Your objective
Your answer should be the full set of records, printed exactly as they stand.
[Data provided — start]
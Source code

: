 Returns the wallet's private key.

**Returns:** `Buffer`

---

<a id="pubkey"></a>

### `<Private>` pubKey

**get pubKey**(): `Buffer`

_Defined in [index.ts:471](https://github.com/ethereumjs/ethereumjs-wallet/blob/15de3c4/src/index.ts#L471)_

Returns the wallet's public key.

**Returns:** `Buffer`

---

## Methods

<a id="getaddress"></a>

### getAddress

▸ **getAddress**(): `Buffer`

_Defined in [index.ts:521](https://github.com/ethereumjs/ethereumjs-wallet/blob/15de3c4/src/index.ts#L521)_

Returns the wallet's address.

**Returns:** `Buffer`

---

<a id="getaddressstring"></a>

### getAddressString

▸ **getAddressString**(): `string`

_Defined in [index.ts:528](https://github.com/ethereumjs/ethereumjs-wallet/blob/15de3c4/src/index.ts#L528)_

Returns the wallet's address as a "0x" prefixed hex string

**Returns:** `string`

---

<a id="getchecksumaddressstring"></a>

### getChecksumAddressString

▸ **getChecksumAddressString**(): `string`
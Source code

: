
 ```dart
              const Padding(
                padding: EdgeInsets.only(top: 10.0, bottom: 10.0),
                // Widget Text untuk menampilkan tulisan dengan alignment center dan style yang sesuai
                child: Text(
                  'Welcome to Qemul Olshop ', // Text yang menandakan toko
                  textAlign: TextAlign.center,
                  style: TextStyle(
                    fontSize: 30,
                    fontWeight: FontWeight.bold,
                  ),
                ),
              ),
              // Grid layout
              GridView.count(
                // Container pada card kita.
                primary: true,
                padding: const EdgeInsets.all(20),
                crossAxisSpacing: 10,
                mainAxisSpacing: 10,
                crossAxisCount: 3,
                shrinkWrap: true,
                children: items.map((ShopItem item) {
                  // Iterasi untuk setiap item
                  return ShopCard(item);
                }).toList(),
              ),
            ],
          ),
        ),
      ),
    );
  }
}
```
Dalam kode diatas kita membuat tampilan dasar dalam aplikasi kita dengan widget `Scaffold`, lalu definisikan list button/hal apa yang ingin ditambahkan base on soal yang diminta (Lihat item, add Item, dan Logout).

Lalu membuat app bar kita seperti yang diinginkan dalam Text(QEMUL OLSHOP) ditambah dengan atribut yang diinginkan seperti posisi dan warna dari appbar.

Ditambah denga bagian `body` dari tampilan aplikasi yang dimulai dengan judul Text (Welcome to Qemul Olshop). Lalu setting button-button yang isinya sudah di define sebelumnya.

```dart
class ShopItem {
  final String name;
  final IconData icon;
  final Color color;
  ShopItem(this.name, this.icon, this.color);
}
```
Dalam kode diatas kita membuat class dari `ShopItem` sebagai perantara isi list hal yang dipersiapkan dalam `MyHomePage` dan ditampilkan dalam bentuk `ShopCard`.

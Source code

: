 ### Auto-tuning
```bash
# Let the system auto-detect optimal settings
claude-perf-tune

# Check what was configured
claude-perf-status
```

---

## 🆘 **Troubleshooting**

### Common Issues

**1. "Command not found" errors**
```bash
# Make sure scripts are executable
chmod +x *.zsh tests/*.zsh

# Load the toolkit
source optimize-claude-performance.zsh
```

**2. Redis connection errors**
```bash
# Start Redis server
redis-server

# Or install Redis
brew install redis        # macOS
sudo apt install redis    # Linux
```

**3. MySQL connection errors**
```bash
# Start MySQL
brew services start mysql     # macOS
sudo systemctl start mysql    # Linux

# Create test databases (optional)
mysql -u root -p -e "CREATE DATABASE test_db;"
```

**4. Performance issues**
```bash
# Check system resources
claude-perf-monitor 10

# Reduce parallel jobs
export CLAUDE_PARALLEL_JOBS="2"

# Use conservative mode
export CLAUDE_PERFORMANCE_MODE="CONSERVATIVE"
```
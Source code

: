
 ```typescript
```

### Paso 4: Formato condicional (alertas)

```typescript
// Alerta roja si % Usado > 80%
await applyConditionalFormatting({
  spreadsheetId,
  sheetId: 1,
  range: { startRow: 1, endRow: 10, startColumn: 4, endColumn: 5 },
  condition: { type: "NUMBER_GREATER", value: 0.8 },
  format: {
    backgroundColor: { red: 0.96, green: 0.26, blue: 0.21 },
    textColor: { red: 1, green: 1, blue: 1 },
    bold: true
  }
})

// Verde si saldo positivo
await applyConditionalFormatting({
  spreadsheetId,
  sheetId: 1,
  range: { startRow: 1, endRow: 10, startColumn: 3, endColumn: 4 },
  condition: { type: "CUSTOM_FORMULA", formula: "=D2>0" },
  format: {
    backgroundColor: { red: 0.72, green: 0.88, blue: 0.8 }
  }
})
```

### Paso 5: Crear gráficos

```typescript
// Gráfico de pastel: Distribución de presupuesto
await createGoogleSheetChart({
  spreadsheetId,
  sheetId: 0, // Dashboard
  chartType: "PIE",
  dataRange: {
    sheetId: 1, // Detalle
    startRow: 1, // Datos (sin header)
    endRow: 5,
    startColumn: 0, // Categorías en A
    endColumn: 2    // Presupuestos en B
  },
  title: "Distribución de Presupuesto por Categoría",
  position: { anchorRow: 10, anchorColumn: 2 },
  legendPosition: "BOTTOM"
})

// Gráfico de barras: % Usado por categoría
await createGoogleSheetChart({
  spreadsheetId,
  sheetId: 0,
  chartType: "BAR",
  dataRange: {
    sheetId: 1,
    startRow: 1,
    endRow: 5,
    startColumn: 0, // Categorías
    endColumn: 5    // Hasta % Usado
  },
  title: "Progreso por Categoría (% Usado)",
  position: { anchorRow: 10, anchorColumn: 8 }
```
[Data provided — finish]
Problem solution
Source code

: Returns the wallet's private key.

**Returns:** `Buffer`

---

<a id="pubkey"></a>

### `<Private>` pubKey

**get pubKey**(): `Buffer`

_Defined in [index.ts:471](https://github.com/ethereumjs/ethereumjs-wallet/blob/15de3c4/src/index.ts#L471)_

Returns the wallet's public key.

**Returns:** `Buffer`

---

## Methods

<a id="getaddress"></a>

### getAddress

▸ **getAddress**(): `Buffer`

_Defined in [index.ts:521](https://github.com/ethereumjs/ethereumjs-wallet/blob/15de3c4/src/index.ts#L521)_

Returns the wallet's address.

**Returns:** `Buffer`

---

<a id="getaddressstring"></a>

### getAddressString

▸ **getAddressString**(): `string`

_Defined in [index.ts:528](https://github.com/ethereumjs/ethereumjs-wallet/blob/15de3c4/src/index.ts#L528)_

Returns the wallet's address as a "0x" prefixed hex string

**Returns:** `string`

---

<a id="getchecksumaddressstring"></a>

### getChecksumAddressString

▸ **getChecksumAddressString**(): `string`
Source code

:
 ```dart
              const Padding(
                padding: EdgeInsets.only(top: 10.0, bottom: 10.0),
                // Widget Text untuk menampilkan tulisan dengan alignment center dan style yang sesuai
                child: Text(
                  'Welcome to Qemul Olshop ', // Text yang menandakan toko
                  textAlign: TextAlign.center,
                  style: TextStyle(
                    fontSize: 30,
                    fontWeight: FontWeight.bold,
                  ),
                ),
              ),
              // Grid layout
              GridView.count(
                // Container pada card kita.
                primary: true,
                padding: const EdgeInsets.all(20),
                crossAxisSpacing: 10,
                mainAxisSpacing: 10,
                crossAxisCount: 3,
                shrinkWrap: true,
                children: items.map((ShopItem item) {
                  // Iterasi untuk setiap item
                  return ShopCard(item);
                }).toList(),
              ),
            ],
          ),
        ),
      ),
    );
  }
}
```
Dalam kode diatas kita membuat tampilan dasar dalam aplikasi kita dengan widget `Scaffold`, lalu definisikan list button/hal apa yang ingin ditambahkan base on soal yang diminta (Lihat item, add Item, dan Logout).

Lalu membuat app bar kita seperti yang diinginkan dalam Text(QEMUL OLSHOP) ditambah dengan atribut yang diinginkan seperti posisi dan warna dari appbar.

Ditambah denga bagian `body` dari tampilan aplikasi yang dimulai dengan judul Text (Welcome to Qemul Olshop). Lalu setting button-button yang isinya sudah di define sebelumnya.

```dart
class ShopItem {
  final String name;
  final IconData icon;
  final Color color;
  ShopItem(this.name, this.icon, this.color);
}
```
Dalam kode diatas kita membuat class dari `ShopItem` sebagai perantara isi list hal yang dipersiapkan dalam `MyHomePage` dan ditampilkan dalam bentuk `ShopCard`.

Source code

: ### Auto-tuning
```bash
# Let the system auto-detect optimal settings
claude-perf-tune

# Check what was configured
claude-perf-status
```

---

## 🆘 **Troubleshooting**

### Common Issues

**1. "Command not found" errors**
```bash
# Make sure scripts are executable
chmod +x *.zsh tests/*.zsh

# Load the toolkit
source optimize-claude-performance.zsh
```

**2. Redis connection errors**
```bash
# Start Redis server
redis-server

# Or install Redis
brew install redis        # macOS
sudo apt install redis    # Linux
```

**3. MySQL connection errors**
```bash
# Start MySQL
brew services start mysql     # macOS
sudo systemctl start mysql    # Linux

# Create test databases (optional)
mysql -u root -p -e "CREATE DATABASE test_db;"
```

**4. Performance issues**
```bash
# Check system resources
claude-perf-monitor 10

# Reduce parallel jobs
export CLAUDE_PARALLEL_JOBS="2"

# Use conservative mode
export CLAUDE_PERFORMANCE_MODE="CONSERVATIVE"
```
Source code

:
 ```typescript
```

### Paso 4: Formato condicional (alertas)

```typescript
// Alerta roja si % Usado > 80%
await applyConditionalFormatting({
  spreadsheetId,
  sheetId: 1,
  range: { startRow: 1, endRow: 10, startColumn: 4, endColumn: 5 },
  condition: { type: "NUMBER_GREATER", value: 0.8 },
  format: {
    backgroundColor: { red: 0.96, green: 0.26, blue: 0.21 },
    textColor: { red: 1, green: 1, blue: 1 },
    bold: true
  }
})

// Verde si saldo positivo
await applyConditionalFormatting({
  spreadsheetId,
  sheetId: 1,
  range: { startRow: 1, endRow: 10, startColumn: 3, endColumn: 4 },
  condition: { type: "CUSTOM_FORMULA", formula: "=D2>0" },
  format: {
    backgroundColor: { red: 0.72, green: 0.88, blue: 0.8 }
  }
})
```

### Paso 5: Crear gráficos

```typescript
// Gráfico de pastel: Distribución de presupuesto
await createGoogleSheetChart({
  spreadsheetId,
  sheetId: 0, // Dashboard
  chartType: "PIE",
  dataRange: {
    sheetId: 1, // Detalle
    startRow: 1, // Datos (sin header)
    endRow: 5,
    startColumn: 0, // Categorías en A
    endColumn: 2    // Presupuestos en B
  },
  title: "Distribución de Presupuesto por Categoría",
  position: { anchorRow: 10, anchorColumn: 2 },
  legendPosition: "BOTTOM"
})

// Gráfico de barras: % Usado por categoría
await createGoogleSheetChart({
  spreadsheetId,
  sheetId: 0,
  chartType: "BAR",
  dataRange: {
    sheetId: 1,
    startRow: 1,
    endRow: 5,
    startColumn: 0, // Categorías
    endColumn: 5    // Hasta % Usado
  },
  title: "Progreso por Categoría (% Usado)",
  position: { anchorRow: 10, anchorColumn: 8 }
```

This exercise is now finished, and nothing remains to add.